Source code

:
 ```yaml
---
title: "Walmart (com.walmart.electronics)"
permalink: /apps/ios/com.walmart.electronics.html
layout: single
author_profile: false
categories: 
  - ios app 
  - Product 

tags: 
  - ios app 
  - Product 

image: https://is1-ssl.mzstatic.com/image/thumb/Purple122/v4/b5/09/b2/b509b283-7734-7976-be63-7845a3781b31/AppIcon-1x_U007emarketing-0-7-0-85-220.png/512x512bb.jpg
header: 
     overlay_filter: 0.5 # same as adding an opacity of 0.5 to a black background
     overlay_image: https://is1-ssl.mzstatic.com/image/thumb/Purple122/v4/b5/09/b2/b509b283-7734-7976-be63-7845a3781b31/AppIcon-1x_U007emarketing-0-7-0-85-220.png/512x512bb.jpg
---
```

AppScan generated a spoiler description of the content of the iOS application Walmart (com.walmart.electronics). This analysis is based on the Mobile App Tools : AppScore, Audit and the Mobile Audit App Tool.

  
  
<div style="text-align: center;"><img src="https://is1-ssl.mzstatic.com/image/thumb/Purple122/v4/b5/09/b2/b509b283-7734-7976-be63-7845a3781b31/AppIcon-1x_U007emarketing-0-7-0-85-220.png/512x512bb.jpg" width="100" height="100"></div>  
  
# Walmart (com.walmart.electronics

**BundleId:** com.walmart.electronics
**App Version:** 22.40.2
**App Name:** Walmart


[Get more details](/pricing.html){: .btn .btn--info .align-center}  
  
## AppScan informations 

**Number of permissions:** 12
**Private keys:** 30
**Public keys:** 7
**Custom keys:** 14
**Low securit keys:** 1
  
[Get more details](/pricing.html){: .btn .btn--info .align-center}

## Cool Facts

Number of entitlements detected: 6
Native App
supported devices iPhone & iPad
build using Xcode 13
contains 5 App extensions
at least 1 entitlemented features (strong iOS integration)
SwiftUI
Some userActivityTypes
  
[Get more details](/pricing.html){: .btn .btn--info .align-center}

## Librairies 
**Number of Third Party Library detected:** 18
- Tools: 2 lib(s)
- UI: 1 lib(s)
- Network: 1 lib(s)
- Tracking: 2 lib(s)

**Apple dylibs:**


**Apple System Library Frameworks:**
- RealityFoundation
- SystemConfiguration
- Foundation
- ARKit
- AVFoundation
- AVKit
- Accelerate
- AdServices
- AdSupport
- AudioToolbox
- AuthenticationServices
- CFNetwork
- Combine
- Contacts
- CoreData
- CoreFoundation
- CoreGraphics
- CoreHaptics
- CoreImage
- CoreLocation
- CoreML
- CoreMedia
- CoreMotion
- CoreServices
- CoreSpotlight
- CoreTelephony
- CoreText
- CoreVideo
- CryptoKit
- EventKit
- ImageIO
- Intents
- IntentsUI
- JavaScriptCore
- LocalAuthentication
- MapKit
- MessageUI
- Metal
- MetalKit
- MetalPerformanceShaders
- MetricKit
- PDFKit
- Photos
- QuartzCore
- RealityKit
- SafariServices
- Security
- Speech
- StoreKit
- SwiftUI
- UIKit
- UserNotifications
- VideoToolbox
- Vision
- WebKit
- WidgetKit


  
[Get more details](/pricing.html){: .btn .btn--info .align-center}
**********
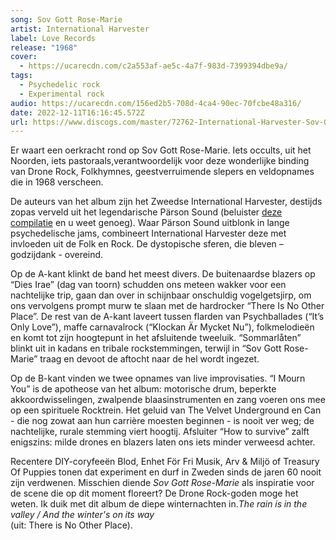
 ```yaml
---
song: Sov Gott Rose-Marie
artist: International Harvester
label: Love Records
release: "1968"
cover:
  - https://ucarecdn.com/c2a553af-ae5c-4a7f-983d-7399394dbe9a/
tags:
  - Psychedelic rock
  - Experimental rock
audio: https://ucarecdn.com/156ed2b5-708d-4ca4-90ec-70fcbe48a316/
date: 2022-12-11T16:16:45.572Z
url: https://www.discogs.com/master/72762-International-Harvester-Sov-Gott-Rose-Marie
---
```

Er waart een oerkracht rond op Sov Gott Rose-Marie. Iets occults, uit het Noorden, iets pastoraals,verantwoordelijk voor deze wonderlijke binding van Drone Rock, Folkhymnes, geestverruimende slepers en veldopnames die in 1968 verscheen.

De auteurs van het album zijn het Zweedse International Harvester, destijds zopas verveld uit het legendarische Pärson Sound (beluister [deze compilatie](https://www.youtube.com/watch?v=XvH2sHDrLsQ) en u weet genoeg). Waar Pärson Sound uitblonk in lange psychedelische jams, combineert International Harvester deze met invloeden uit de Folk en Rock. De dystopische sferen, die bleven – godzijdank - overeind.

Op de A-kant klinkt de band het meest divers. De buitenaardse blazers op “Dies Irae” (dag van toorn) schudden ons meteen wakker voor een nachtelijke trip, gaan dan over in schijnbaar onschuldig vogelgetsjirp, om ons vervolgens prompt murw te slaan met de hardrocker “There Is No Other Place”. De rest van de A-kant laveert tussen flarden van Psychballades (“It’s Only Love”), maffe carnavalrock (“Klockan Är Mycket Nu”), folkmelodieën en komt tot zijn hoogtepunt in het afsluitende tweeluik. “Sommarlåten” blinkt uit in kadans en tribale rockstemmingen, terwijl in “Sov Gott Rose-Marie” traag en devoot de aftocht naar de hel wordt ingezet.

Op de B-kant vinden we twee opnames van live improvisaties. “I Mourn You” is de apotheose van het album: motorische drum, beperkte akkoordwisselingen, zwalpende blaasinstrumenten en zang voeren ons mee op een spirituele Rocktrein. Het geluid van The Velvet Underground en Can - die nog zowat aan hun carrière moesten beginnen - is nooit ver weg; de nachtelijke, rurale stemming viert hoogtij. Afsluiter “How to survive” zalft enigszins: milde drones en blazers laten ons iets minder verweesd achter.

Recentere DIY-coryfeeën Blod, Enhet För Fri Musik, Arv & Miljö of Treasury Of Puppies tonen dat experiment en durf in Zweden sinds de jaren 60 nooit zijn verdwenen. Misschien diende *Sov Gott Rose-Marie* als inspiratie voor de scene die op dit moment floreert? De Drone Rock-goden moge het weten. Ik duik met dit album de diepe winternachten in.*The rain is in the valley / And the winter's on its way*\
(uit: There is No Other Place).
**********
§ Problem details:
From the listing above, repeat exactly the lines starting at the line that includes "Er waart een" and ending at the line that includes "Op de A-kant", with nothing outside that span.

§ Solution below:
Er waart een oerkracht rond op Sov Gott Rose-Marie. Iets occults, uit het Noorden, iets pastoraals,verantwoordelijk voor deze wonderlijke binding van Drone Rock, Folkhymnes, geestverruimende slepers en veldopnames die in 1968 verscheen.

De auteurs van het album zijn het Zweedse International Harvester, destijds zopas verveld uit het legendarische Pärson Sound (beluister [deze compilatie](https://www.youtube.com/watch?v=XvH2sHDrLsQ) en u weet genoeg). Waar Pärson Sound uitblonk in lange psychedelische jams, combineert International Harvester deze met invloeden uit de Folk en Rock. De dystopische sferen, die bleven – godzijdank - overeind.

Op de A-kant klinkt de band het meest divers. De buitenaardse blazers op “Dies Irae” (dag van toorn) schudden ons meteen wakker voor een nachtelijke trip, gaan dan over in schijnbaar onschuldig vogelgetsjirp, om ons vervolgens prompt murw te slaan met de hardrocker “There Is No Other Place”. De rest van de A-kant laveert tussen flarden van Psychballades (“It’s Only Love”), maffe carnavalrock (“Klockan Är Mycket Nu”), folkmelodieën en komt tot zijn hoogtepunt in het afsluitende tweeluik. “Sommarlåten” blinkt uit in kadans en tribale rockstemmingen, terwijl in “Sov Gott Rose-Marie” traag en devoot de aftocht naar de hel wordt ingezet.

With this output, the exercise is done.